■ Assignment ■
Check every line of the material below for the string "article", and return the ones that have it.

■ Material supplied ■
================

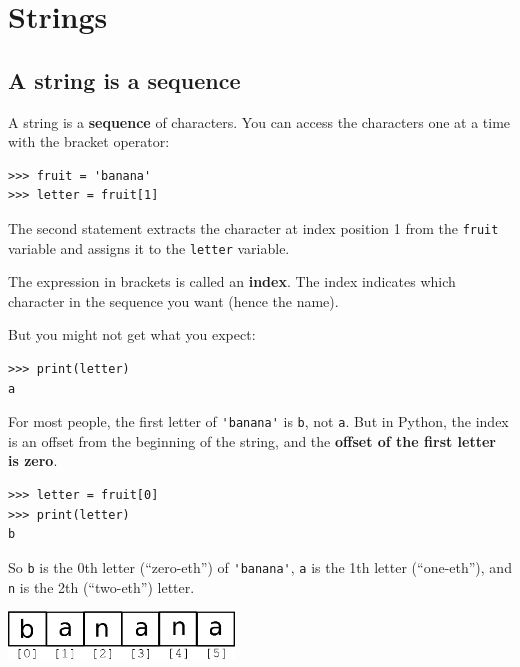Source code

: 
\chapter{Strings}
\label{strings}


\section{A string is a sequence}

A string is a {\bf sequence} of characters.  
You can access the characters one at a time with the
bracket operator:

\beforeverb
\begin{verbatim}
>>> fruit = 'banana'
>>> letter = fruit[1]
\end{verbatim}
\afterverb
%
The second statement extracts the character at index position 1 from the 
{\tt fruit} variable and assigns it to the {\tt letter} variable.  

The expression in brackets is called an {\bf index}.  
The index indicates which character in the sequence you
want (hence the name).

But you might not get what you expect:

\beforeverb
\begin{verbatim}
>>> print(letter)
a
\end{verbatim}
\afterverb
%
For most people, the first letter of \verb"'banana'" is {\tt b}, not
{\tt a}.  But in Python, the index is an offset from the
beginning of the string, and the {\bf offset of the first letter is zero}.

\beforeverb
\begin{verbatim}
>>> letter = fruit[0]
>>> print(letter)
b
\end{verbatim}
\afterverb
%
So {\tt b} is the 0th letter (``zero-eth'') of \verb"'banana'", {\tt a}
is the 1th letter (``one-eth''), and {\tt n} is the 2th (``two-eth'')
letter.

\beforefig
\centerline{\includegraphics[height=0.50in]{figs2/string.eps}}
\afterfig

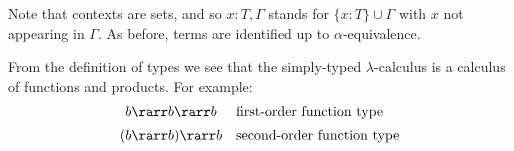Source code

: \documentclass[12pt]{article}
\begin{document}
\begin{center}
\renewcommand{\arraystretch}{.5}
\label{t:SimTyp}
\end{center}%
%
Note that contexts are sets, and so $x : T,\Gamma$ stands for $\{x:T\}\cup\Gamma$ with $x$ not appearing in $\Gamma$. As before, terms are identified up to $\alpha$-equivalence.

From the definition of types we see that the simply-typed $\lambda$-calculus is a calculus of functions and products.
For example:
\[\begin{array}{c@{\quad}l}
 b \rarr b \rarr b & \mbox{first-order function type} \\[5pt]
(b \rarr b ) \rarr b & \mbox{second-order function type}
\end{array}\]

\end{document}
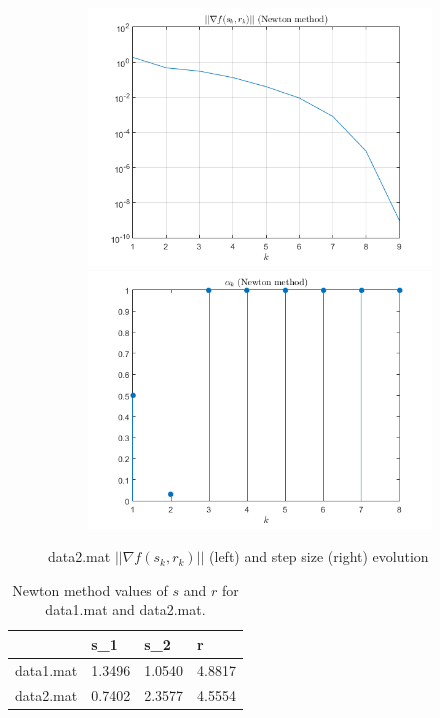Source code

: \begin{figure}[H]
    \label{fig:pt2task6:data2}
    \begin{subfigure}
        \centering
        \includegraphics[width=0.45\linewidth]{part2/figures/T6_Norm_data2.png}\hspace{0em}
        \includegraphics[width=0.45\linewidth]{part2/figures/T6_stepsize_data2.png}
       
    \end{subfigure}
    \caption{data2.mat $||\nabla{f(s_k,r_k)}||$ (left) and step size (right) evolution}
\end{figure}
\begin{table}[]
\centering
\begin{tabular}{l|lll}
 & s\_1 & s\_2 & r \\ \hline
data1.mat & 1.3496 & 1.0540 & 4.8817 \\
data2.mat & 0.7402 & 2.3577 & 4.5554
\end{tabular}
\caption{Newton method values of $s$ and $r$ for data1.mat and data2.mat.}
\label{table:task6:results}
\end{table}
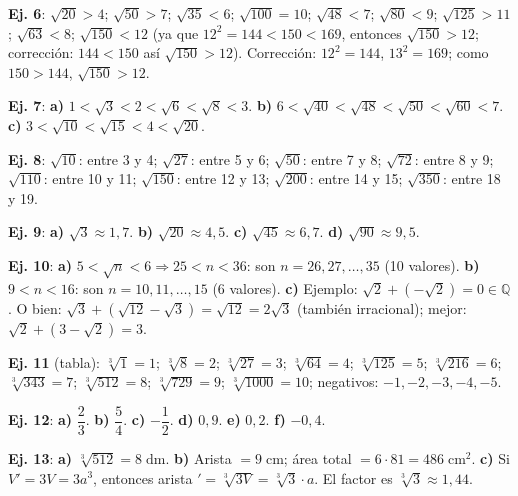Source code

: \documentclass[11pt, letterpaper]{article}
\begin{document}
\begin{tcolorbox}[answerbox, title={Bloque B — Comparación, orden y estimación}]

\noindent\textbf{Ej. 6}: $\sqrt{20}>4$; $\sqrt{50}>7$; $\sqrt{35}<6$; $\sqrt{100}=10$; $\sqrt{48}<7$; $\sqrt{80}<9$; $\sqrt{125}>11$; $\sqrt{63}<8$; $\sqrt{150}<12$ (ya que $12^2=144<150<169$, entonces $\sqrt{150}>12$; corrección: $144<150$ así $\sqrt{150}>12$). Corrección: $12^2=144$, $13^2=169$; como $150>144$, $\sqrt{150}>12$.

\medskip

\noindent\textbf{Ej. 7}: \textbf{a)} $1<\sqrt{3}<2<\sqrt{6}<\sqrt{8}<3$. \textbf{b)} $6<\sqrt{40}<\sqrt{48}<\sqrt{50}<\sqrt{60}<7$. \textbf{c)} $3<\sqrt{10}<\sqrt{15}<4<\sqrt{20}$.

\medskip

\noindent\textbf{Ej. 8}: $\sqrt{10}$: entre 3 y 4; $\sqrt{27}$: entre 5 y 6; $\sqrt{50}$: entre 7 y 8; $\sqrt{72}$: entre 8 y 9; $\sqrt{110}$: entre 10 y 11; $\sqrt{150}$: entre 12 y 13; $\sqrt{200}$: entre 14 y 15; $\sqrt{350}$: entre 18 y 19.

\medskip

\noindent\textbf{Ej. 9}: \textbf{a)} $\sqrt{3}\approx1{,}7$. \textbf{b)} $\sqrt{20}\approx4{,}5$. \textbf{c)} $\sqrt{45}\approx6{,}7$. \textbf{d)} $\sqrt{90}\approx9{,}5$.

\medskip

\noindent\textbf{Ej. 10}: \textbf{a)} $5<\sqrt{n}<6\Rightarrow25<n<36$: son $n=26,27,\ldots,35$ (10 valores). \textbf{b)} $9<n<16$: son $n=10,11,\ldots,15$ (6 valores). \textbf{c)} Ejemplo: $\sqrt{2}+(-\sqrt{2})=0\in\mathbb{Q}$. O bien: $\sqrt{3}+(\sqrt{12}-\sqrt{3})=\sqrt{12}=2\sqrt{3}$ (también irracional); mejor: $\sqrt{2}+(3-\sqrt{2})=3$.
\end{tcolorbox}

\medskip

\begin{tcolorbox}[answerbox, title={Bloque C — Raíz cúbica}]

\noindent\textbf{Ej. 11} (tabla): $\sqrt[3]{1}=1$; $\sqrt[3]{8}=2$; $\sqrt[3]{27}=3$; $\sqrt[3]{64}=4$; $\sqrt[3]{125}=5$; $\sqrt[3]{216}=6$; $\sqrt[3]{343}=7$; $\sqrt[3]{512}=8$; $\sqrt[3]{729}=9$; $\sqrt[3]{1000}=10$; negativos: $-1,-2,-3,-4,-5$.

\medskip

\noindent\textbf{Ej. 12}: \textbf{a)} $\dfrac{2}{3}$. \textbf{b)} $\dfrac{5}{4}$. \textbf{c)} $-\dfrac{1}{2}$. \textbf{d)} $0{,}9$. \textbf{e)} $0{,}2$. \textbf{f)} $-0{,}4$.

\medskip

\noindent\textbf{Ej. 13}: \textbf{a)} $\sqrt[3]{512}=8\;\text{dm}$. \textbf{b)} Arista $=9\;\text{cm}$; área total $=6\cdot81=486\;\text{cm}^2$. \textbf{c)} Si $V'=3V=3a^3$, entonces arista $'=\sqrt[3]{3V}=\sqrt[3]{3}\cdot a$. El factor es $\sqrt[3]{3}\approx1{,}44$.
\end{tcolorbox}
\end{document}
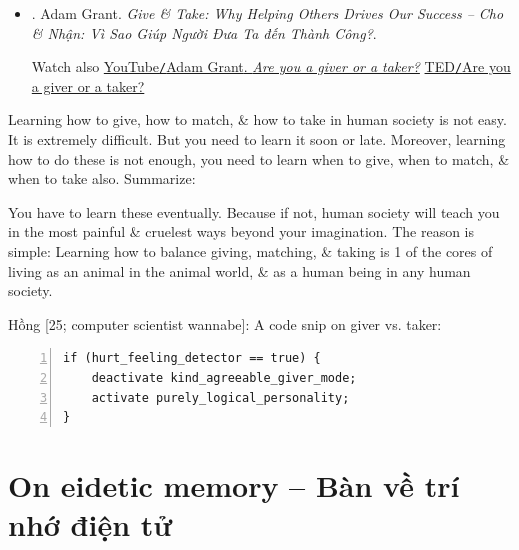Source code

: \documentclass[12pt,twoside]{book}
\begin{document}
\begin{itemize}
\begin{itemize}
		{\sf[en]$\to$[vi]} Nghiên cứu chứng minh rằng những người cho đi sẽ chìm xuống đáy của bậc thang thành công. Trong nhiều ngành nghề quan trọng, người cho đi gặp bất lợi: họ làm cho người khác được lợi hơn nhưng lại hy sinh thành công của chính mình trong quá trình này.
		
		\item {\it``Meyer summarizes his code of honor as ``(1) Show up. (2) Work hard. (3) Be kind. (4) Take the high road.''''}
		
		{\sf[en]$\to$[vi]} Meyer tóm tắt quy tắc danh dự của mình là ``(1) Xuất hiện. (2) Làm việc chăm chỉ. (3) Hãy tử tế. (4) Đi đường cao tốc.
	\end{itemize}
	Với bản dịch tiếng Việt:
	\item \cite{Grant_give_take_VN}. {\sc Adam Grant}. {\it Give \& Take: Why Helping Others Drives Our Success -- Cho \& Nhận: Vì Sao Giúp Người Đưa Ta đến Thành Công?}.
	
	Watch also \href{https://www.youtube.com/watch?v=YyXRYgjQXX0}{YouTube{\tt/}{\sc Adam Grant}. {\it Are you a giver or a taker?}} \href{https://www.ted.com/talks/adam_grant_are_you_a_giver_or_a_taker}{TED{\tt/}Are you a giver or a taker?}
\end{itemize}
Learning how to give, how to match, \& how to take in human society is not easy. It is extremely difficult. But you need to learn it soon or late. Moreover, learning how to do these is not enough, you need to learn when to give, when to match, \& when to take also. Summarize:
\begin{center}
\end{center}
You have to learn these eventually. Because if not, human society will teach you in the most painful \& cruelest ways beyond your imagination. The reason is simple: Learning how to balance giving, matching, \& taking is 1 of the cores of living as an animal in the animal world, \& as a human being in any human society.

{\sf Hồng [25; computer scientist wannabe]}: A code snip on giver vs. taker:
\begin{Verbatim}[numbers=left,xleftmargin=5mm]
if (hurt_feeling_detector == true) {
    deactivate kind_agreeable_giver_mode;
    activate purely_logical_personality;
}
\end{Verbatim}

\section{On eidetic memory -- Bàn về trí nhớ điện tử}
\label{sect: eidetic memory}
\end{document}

================

■ Answer space ■
: \documentclass[12pt]{article}
: \documentclass[11pt, letterpaper]{article}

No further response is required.